11:46
The first is the delay in responding. I have been travelling, and the nature of this discussion made it not a priority.
The fundamental problem with this answer that several people have expressed hasn't been addressed. I will try to explain again; hopefully it will be clearer.
Imagine if the question was: "Did Jeffrey Dahmer kill lots of people?"
This answer would be the equivalent of "Well, `lots` is a relative term. No, because Hitler, Stalin, Mussolini killed orders of magnitude more."
One reason that would be a bad answer is that it is a false equivalence. Hitler et al didn't personally kill that many by hand.

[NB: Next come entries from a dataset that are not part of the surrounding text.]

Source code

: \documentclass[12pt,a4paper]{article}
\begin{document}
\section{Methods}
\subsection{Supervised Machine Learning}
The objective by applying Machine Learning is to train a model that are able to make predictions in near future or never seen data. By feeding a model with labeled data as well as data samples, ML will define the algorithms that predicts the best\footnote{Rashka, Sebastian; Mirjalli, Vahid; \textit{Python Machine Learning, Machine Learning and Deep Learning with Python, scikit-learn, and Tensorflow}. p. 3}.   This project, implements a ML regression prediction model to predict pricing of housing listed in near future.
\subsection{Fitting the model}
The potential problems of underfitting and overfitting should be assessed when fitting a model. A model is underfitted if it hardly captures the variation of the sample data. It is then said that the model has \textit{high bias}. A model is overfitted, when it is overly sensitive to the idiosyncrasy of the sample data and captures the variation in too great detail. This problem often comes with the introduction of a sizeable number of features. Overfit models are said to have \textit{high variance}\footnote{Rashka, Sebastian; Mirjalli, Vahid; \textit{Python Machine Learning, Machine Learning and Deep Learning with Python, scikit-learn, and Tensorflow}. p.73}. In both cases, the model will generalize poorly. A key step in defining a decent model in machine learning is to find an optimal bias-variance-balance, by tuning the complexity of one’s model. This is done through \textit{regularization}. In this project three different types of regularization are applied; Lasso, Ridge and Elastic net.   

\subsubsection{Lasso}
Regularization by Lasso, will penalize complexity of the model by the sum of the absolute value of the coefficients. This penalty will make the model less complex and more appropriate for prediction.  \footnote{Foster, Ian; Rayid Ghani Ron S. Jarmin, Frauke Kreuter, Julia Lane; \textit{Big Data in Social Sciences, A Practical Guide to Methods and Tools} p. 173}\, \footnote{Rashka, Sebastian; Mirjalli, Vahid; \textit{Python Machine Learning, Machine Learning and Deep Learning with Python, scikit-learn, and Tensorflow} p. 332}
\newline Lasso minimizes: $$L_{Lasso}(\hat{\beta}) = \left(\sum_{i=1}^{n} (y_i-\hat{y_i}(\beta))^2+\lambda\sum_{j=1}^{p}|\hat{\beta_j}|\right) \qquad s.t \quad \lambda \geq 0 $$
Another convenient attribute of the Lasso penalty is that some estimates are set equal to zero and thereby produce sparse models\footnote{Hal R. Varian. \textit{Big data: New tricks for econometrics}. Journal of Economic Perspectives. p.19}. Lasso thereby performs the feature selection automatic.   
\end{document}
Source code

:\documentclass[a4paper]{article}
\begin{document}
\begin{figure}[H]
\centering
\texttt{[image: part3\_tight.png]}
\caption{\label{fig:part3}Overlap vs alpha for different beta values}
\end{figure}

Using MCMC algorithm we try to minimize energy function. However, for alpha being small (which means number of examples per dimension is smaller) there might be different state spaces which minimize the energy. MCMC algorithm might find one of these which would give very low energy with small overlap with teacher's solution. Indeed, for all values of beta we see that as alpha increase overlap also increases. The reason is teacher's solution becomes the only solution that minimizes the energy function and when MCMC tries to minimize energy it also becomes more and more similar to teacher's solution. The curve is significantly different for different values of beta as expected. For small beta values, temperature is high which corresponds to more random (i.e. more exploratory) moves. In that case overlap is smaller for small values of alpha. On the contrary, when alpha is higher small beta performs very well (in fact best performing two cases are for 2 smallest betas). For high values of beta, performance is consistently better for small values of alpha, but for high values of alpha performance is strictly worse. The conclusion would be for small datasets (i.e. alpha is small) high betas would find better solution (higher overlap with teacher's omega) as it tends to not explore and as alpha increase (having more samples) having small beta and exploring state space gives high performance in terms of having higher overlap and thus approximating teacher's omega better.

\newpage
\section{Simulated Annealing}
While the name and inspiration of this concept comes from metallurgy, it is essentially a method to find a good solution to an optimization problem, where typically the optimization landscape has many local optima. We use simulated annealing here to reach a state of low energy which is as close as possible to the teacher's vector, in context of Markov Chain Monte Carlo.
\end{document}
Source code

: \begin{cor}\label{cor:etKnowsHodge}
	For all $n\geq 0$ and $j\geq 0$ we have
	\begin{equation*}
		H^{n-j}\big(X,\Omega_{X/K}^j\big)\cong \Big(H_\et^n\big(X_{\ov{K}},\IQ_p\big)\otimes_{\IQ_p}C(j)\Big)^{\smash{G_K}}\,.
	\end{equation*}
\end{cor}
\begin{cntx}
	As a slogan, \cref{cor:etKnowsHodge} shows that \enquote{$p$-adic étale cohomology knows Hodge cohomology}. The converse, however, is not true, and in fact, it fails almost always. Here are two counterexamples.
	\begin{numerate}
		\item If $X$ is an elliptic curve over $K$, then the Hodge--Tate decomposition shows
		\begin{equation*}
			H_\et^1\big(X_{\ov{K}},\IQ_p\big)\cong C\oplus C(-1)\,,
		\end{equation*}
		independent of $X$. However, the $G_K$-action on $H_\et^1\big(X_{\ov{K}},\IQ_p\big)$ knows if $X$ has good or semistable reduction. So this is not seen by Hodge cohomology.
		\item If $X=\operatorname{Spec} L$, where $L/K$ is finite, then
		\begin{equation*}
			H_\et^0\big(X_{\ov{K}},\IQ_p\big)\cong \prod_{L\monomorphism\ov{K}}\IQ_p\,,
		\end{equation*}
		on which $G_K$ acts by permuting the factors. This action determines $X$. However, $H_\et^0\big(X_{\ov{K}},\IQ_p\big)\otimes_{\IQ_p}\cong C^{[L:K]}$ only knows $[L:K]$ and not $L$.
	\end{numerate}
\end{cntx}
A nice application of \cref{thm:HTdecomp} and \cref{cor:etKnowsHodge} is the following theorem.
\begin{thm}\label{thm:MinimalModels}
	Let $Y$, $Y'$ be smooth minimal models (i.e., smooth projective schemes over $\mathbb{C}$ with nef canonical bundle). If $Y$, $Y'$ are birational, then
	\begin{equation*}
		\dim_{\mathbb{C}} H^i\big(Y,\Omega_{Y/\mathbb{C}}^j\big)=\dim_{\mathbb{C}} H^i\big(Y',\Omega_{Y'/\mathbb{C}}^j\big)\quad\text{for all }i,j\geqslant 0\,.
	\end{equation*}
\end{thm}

Likewise, comparing resource-intensive purified drinking water used by data centres to untreated rain water/dam water/river water used in farming is unreasonable. [Note: I haven't heard of data centres using river water, but I could be ignorant] The original claim is about "bottles of water" which suggests clean drinking water.
The other reason is it is comparing the outliers that we already acknowledge as bad. Just because one act isn't as morally bad as a holocaust doesn't make it morally good. Just because an AI query doesn't use as much resources as meat - a product that people many people boycott because of its resource usage - doesn't mean it doesn't use a lot more resources than people might expect.
This is what I referred to as "bickering about the definition of lots
". It didn't focus on how much water is used by AI, and instead referenced fairly weak evidence about "meat" and "rice", which have wide variances in their water use.
@user182601: In defending yourself, you have been rather disparaging of others. Please keep an eye on that. Not only does it hurt our community, but it undermined your arguments.
> We're comparing water, not dollars (in value? cost?) or "resources".
Yes, absolutely. I agree completely with the commenter above who said the financial terms "is a very weak proxy for the amount of physical resources". [Hint: That was me.]
Nonetheless, if your attempt was to say "A pound of meat uses four orders of magnitude more water than an AI query. This shocking comparison is evidence that AI doesn't use lots of water." my point still stands. It isn't shocking because meat farming is famously resource-hungry.
> Where did your "$10" and "milli-cent" figures come from? For the former, why not $100 or $1000? (I'm sure you can find meals for two with a pound of beef that cost $1000.)
The figures were my own Fermi estimates. I thought I had put enough qualifications to show that.
My nearest supermarket sells diced lamb for $AU28.89/kg. That's about $US9.08 per lb.
My second apology is that I misunderstood your email reference. I misunderstood, and thought you were talking about the cost of propagating an already written email, not using AI to generate one.
I tried to estimate, based on my understanding of IT costs, what the right order of magnitude was. (Email is often free to the consumer, but I tried to estimate what an ISP would charge, per day, to provide an SMTP server, or similar, to deliver 100,000 marketing newsletters a day, and ended up with a microcent estimate.)
I did not intend to estimate the cost to AI-generate 100 words of text, because that is very much the crux of the issue and deserves solid references. I didn't mean to beg the question. I am sorry for the confusion that caused.
I reject your argument that this is all about me being unaccustomed to thinking quantitively.
I reject your argument that this is about my laziness. I remind you to be careful of ad hominem attacks.
I reject your strawman about the cost of rice, because I was talking meat as an example.